Required action
Can you transcribe every record below exactly as it appears?
[[ Data for analysis, beginning ]]
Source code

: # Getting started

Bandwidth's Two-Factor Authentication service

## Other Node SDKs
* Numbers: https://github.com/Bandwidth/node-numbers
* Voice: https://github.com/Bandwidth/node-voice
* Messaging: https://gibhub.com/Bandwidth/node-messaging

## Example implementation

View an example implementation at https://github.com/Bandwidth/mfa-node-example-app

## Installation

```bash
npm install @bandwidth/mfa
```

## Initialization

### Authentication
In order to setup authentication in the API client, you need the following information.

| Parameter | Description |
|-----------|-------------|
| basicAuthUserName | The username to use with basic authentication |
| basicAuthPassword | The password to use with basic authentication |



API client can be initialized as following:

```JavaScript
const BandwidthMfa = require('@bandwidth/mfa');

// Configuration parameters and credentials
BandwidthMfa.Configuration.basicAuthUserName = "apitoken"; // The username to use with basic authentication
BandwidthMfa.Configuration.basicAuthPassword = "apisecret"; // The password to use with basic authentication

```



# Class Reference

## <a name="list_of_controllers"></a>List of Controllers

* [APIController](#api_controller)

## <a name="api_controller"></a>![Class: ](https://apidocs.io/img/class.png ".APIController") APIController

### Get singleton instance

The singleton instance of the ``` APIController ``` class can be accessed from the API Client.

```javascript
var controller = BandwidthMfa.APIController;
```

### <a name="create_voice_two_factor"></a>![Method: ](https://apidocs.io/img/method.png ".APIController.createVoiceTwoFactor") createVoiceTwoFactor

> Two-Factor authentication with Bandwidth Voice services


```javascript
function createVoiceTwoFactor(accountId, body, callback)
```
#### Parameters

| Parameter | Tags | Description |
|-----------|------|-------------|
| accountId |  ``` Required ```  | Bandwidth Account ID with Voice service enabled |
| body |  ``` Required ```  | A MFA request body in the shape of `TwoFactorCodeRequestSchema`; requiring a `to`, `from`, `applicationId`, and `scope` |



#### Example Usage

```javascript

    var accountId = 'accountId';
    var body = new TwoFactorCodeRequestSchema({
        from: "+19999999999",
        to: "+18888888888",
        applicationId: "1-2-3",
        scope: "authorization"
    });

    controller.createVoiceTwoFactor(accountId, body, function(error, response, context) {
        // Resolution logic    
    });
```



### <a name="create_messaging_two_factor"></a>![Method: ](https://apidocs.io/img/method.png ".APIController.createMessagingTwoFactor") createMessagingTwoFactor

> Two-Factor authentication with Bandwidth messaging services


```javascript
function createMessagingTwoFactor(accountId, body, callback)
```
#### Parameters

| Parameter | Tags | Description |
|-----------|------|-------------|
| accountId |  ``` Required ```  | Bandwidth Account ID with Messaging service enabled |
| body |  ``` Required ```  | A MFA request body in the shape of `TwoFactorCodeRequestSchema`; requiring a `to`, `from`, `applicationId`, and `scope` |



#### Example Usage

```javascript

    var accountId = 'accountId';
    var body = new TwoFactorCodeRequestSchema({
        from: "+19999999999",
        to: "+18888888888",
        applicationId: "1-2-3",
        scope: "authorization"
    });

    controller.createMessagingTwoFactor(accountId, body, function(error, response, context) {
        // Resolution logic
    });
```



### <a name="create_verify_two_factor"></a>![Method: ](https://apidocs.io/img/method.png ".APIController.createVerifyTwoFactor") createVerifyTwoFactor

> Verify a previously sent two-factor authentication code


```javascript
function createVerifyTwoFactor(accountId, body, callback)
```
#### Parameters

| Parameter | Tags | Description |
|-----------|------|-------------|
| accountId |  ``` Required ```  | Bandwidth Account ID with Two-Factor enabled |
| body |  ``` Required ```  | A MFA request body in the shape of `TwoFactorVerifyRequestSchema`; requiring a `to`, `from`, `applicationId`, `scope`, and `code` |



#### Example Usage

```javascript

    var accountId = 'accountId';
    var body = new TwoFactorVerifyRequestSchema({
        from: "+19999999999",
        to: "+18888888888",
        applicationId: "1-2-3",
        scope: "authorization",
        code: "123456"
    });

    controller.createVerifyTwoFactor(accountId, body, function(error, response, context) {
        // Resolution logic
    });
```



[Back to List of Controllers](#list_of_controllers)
[[ Data for analysis, end ]]
Result for this task
Source code

: # Getting started

Bandwidth's Two-Factor Authentication service

## Other Node SDKs
* Numbers: https://github.com/Bandwidth/node-numbers
* Voice: https://github.com/Bandwidth/node-voice
* Messaging: https://gibhub.com/Bandwidth/node-messaging

## Example implementation

View an example implementation at https://github.com/Bandwidth/mfa-node-example-app

## Installation

```bash
npm install @bandwidth/mfa
```

## Initialization

### Authentication
In order to setup authentication in the API client, you need the following information.

| Parameter | Description |
|-----------|-------------|
| basicAuthUserName | The username to use with basic authentication |
| basicAuthPassword | The password to use with basic authentication |



API client can be initialized as following:

```JavaScript
const BandwidthMfa = require('@bandwidth/mfa');

// Configuration parameters and credentials
BandwidthMfa.Configuration.basicAuthUserName = "apitoken"; // The username to use with basic authentication
BandwidthMfa.Configuration.basicAuthPassword = "apisecret"; // The password to use with basic authentication

```



# Class Reference

## <a name="list_of_controllers"></a>List of Controllers

* [APIController](#api_controller)

## <a name="api_controller"></a>![Class: ](https://apidocs.io/img/class.png ".APIController") APIController

### Get singleton instance

The singleton instance of the ``` APIController ``` class can be accessed from the API Client.

```javascript
var controller = BandwidthMfa.APIController;
```

### <a name="create_voice_two_factor"></a>![Method: ](https://apidocs.io/img/method.png ".APIController.createVoiceTwoFactor") createVoiceTwoFactor

> Two-Factor authentication with Bandwidth Voice services


```javascript
function createVoiceTwoFactor(accountId, body, callback)
```
#### Parameters

| Parameter | Tags | Description |
|-----------|------|-------------|
| accountId |  ``` Required ```  | Bandwidth Account ID with Voice service enabled |
| body |  ``` Required ```  | A MFA request body in the shape of `TwoFactorCodeRequestSchema`; requiring a `to`, `from`, `applicationId`, and `scope` |



#### Example Usage

```javascript

    var accountId = 'accountId';
    var body = new TwoFactorCodeRequestSchema({
        from: "+19999999999",
        to: "+18888888888",
        applicationId: "1-2-3",
        scope: "authorization"
    });

    controller.createVoiceTwoFactor(accountId, body, function(error, response, context) {
        // Resolution logic    
    });
```



### <a name="create_messaging_two_factor"></a>![Method: ](https://apidocs.io/img/method.png ".APIController.createMessagingTwoFactor") createMessagingTwoFactor

> Two-Factor authentication with Bandwidth messaging services


```javascript
function createMessagingTwoFactor(accountId, body, callback)
```
#### Parameters

| Parameter | Tags | Description |
|-----------|------|-------------|
| accountId |  ``` Required ```  | Bandwidth Account ID with Messaging service enabled |
| body |  ``` Required ```  | A MFA request body in the shape of `TwoFactorCodeRequestSchema`; requiring a `to`, `from`, `applicationId`, and `scope` |



#### Example Usage

```javascript

    var accountId = 'accountId';
    var body = new TwoFactorCodeRequestSchema({
        from: "+19999999999",
        to: "+18888888888",
        applicationId: "1-2-3",
        scope: "authorization"
    });

    controller.createMessagingTwoFactor(accountId, body, function(error, response, context) {
        // Resolution logic
    });
```



### <a name="create_verify_two_factor"></a>![Method: ](https://apidocs.io/img/method.png ".APIController.createVerifyTwoFactor") createVerifyTwoFactor

> Verify a previously sent two-factor authentication code


```javascript
function createVerifyTwoFactor(accountId, body, callback)
```
#### Parameters

| Parameter | Tags | Description |
|-----------|------|-------------|
| accountId |  ``` Required ```  | Bandwidth Account ID with Two-Factor enabled |
| body |  ``` Required ```  | A MFA request body in the shape of `TwoFactorVerifyRequestSchema`; requiring a `to`, `from`, `applicationId`, `scope`, and `code` |



#### Example Usage

```javascript

    var accountId = 'accountId';
    var body = new TwoFactorVerifyRequestSchema({
        from: "+19999999999",
        to: "+18888888888",
        applicationId: "1-2-3",
        scope: "authorization",
        code: "123456"
    });

    controller.createVerifyTwoFactor(accountId, body, function(error, response, context) {
        // Resolution logic
    });
```



[Back to List of Controllers](#list_of_controllers)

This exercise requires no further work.